"I need to exceed my expectations of myself and keep improving, lift myself up to that high standard."
Trappitt, who won a world champs bronze in the quad in 2011, and competed at the London Olympics, took last year off, although finished up in a reserve role midway through the year.
Summer was spent in Blenheim working at a winery but now she's back and "looking forward to being back in the team in this environment".
Trappitt teamed up with Scown for the Central RPC squad to win the pair at the national championships at Lake Karapiro last month. That didn't hurt her chances.
"We set a New Zealand record there. It was a prety tough week for us but they (national selectors) must have taken what they saw at the nationals as a good sign and had faith in that and decided to roll with it."
Now it's time for her to sit down with Scown and coach Gary Hay and work out strategies for the year.
They will contest all three World Cups - Sydney at the end of this month, Aiguebelette, France in June, and at Lucerne, Switzerland the following month, before going to Amsterdam.
"We'll have to find something that will bring us up to the next level.

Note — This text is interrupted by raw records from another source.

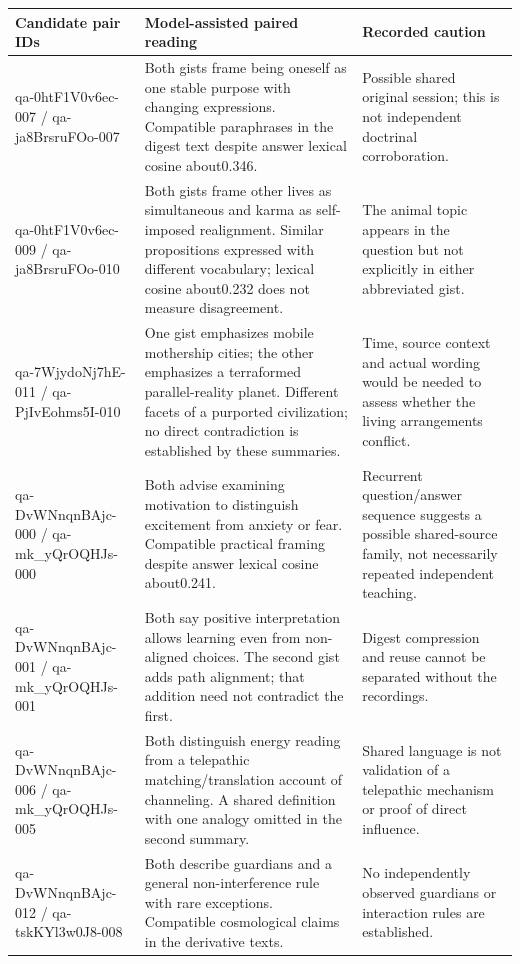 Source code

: \begingroup\footnotesize
\setlength{\tabcolsep}{3pt}
\begin{longtable}{p{}p{}p{}}
\toprule Candidate pair IDs & Model-assisted paired reading & Recorded caution \\ \midrule\endhead
qa-0htF1V0v6ec-007 / qa-ja8BrsruFOo-007 & Both gists frame being oneself as one stable purpose with changing expressions. Compatible paraphrases in the digest text despite answer lexical cosine about0.346. & Possible shared original session; this is not independent doctrinal corroboration. \\
qa-0htF1V0v6ec-009 / qa-ja8BrsruFOo-010 & Both gists frame other lives as simultaneous and karma as self-imposed realignment. Similar propositions expressed with different vocabulary; lexical cosine about0.232 does not measure disagreement. & The animal topic appears in the question but not explicitly in either abbreviated gist. \\
qa-7WjydoNj7hE-011 / qa-PjIvEohms5I-010 & One gist emphasizes mobile mothership cities; the other emphasizes a terraformed parallel-reality planet. Different facets of a purported civilization; no direct contradiction is established by these summaries. & Time, source context and actual wording would be needed to assess whether the living arrangements conflict. \\
qa-DvWNnqnBAjc-000 / qa-mk\_yQrOQHJs-000 & Both advise examining motivation to distinguish excitement from anxiety or fear. Compatible practical framing despite answer lexical cosine about0.241. & Recurrent question/answer sequence suggests a possible shared-source family, not necessarily repeated independent teaching. \\
qa-DvWNnqnBAjc-001 / qa-mk\_yQrOQHJs-001 & Both say positive interpretation allows learning even from non-aligned choices. The second gist adds path alignment; that addition need not contradict the first. & Digest compression and reuse cannot be separated without the recordings. \\
qa-DvWNnqnBAjc-006 / qa-mk\_yQrOQHJs-005 & Both distinguish energy reading from a telepathic matching/translation account of channeling. A shared definition with one analogy omitted in the second summary. & Shared language is not validation of a telepathic mechanism or proof of direct influence. \\
qa-DvWNnqnBAjc-012 / qa-tskKYl3w0J8-008 & Both describe guardians and a general non-interference rule with rare exceptions. Compatible cosmological claims in the derivative texts. & No independently observed guardians or interaction rules are established. \\

\end{longtable}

"We've got pretty stiff competition with the Great Britain girls (Helen Glover and Polly Swann) won all three world cups and the world champs last year) so we've really got to find something that's going to set us flying."
Trappitt has a PE degree from Otago University and has been doing post-grad studies in rehabilitation extra murally through Otago. As she put it "I did it the wrong way round".
"I wasn't very good at rowing for a long time so I did the university thing first."
Now it's full steam ahead with her rowing this year, with the ambition of moving New Zealand up the rankings in a competitive discipline.